Exercise data
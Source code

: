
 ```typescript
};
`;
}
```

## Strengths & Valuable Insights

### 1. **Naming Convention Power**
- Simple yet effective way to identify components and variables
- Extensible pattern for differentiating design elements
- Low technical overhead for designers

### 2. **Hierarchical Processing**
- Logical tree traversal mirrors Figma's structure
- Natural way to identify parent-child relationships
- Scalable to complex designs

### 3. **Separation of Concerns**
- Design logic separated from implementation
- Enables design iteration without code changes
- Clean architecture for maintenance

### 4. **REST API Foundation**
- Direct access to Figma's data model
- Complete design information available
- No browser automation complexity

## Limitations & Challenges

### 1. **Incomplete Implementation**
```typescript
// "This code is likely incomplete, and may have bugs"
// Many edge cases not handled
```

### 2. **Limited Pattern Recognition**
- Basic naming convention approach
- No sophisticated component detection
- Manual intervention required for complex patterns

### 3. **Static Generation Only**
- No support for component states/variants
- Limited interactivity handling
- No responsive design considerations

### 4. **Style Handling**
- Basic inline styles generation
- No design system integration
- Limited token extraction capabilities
--
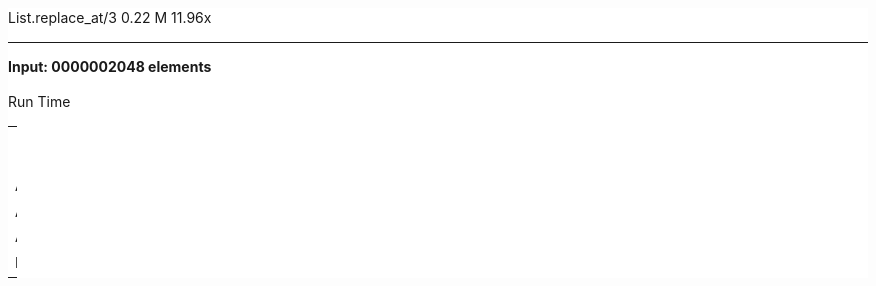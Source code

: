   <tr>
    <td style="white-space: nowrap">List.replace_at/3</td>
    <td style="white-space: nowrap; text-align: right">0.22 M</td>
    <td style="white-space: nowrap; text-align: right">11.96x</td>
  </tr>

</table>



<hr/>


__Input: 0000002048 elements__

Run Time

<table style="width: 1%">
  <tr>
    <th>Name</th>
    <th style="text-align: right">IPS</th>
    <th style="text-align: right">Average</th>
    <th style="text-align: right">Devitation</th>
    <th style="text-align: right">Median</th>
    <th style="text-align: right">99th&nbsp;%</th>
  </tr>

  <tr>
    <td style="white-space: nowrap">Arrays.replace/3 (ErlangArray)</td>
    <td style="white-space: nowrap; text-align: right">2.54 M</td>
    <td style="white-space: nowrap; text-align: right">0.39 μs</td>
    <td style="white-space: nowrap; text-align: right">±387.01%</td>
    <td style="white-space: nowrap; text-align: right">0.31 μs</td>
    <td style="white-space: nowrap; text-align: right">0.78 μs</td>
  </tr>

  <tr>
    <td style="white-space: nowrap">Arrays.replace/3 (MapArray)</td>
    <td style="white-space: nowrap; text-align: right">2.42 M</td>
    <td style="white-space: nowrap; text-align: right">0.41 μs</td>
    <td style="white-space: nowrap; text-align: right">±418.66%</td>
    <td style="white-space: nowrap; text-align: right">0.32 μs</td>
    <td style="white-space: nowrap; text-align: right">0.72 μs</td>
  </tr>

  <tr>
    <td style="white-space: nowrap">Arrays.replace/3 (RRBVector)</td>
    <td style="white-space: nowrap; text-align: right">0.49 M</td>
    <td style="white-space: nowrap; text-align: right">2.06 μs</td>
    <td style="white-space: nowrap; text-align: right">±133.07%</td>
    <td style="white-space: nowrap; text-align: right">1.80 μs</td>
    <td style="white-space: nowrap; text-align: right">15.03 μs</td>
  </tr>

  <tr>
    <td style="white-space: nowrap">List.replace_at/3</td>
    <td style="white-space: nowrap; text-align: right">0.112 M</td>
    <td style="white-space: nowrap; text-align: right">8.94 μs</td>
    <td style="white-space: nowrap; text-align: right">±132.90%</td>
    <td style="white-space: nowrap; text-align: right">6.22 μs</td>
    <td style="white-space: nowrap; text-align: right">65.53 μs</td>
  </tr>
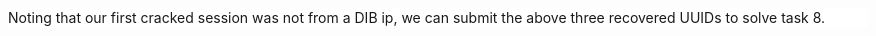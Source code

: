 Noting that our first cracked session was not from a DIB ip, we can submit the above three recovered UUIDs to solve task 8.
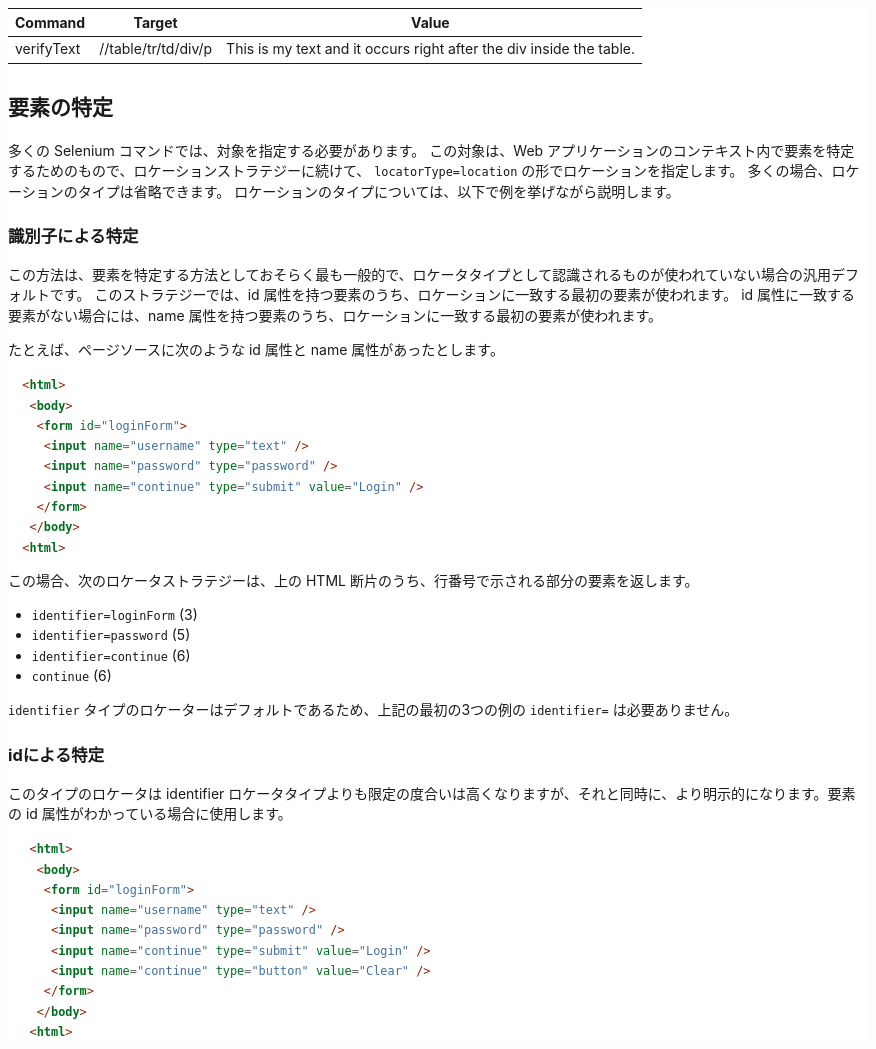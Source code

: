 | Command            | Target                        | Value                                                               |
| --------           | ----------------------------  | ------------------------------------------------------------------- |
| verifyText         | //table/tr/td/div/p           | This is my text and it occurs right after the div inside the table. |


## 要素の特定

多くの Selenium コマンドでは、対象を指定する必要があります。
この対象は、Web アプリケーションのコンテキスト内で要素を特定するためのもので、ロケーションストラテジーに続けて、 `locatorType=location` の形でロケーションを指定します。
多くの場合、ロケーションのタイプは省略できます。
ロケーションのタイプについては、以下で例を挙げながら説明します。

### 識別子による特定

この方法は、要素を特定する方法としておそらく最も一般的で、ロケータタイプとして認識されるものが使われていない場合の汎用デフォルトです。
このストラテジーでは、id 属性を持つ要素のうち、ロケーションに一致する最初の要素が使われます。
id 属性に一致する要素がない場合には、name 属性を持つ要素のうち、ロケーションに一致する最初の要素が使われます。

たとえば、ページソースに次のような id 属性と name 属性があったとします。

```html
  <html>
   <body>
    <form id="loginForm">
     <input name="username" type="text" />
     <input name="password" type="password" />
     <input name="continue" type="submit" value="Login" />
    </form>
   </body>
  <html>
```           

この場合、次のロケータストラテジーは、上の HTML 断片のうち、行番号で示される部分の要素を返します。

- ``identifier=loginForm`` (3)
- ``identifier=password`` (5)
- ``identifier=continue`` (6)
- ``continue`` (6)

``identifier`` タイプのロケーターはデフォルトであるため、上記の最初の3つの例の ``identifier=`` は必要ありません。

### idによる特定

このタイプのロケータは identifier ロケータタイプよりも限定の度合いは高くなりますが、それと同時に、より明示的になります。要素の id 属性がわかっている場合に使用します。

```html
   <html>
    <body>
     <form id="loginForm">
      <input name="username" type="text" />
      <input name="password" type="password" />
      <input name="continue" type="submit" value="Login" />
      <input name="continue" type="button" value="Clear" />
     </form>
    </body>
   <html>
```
...
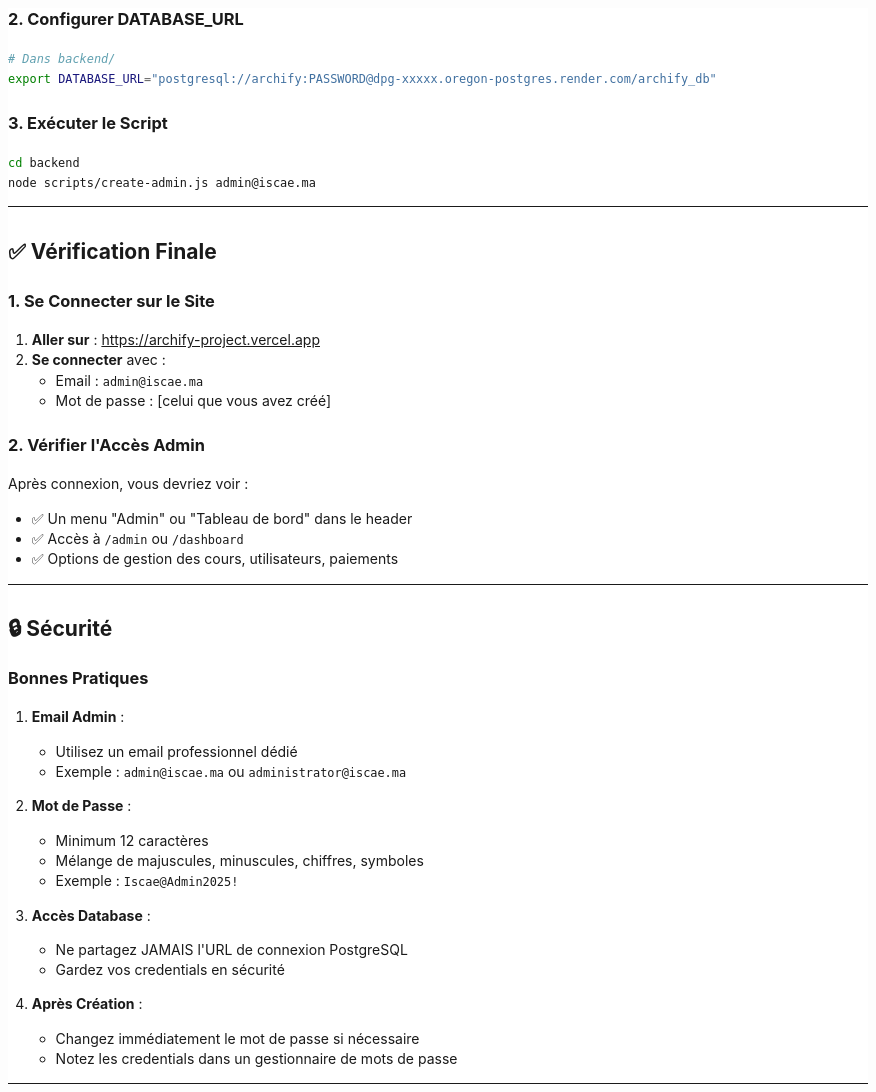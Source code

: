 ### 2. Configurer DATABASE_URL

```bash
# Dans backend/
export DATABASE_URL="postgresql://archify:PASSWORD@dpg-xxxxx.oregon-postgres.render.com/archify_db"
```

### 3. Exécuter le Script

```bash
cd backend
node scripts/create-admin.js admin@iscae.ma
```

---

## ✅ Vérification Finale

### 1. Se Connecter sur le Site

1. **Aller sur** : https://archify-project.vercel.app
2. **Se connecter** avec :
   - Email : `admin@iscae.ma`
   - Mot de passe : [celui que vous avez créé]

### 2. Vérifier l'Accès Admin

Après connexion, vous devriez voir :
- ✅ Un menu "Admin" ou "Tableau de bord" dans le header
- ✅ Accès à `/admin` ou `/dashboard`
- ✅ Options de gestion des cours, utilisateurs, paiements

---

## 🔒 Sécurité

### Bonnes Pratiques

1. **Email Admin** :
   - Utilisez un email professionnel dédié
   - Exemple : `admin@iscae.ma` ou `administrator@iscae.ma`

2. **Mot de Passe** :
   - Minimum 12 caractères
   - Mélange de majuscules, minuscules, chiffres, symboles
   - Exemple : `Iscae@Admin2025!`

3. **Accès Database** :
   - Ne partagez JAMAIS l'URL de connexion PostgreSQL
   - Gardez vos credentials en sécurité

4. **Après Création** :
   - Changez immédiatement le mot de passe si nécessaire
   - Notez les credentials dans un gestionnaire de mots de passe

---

Problem details
Copy exactly the stretch of data above from the line with "- Natural way" through the line with "- Limited token extraction capabilities", and omit all other lines.

Reply to the exercise
- Natural way to identify parent-child relationships
- Scalable to complex designs

### 3. **Separation of Concerns**
- Design logic separated from implementation
- Enables design iteration without code changes
- Clean architecture for maintenance

### 4. **REST API Foundation**
- Direct access to Figma's data model
- Complete design information available
- No browser automation complexity

## Limitations & Challenges

### 1. **Incomplete Implementation**
```typescript
// "This code is likely incomplete, and may have bugs"
// Many edge cases not handled
```

### 2. **Limited Pattern Recognition**
- Basic naming convention approach
- No sophisticated component detection
- Manual intervention required for complex patterns

### 3. **Static Generation Only**
- No support for component states/variants
- Limited interactivity handling
- No responsive design considerations

### 4. **Style Handling**
- Basic inline styles generation
- No design system integration
- Limited token extraction capabilities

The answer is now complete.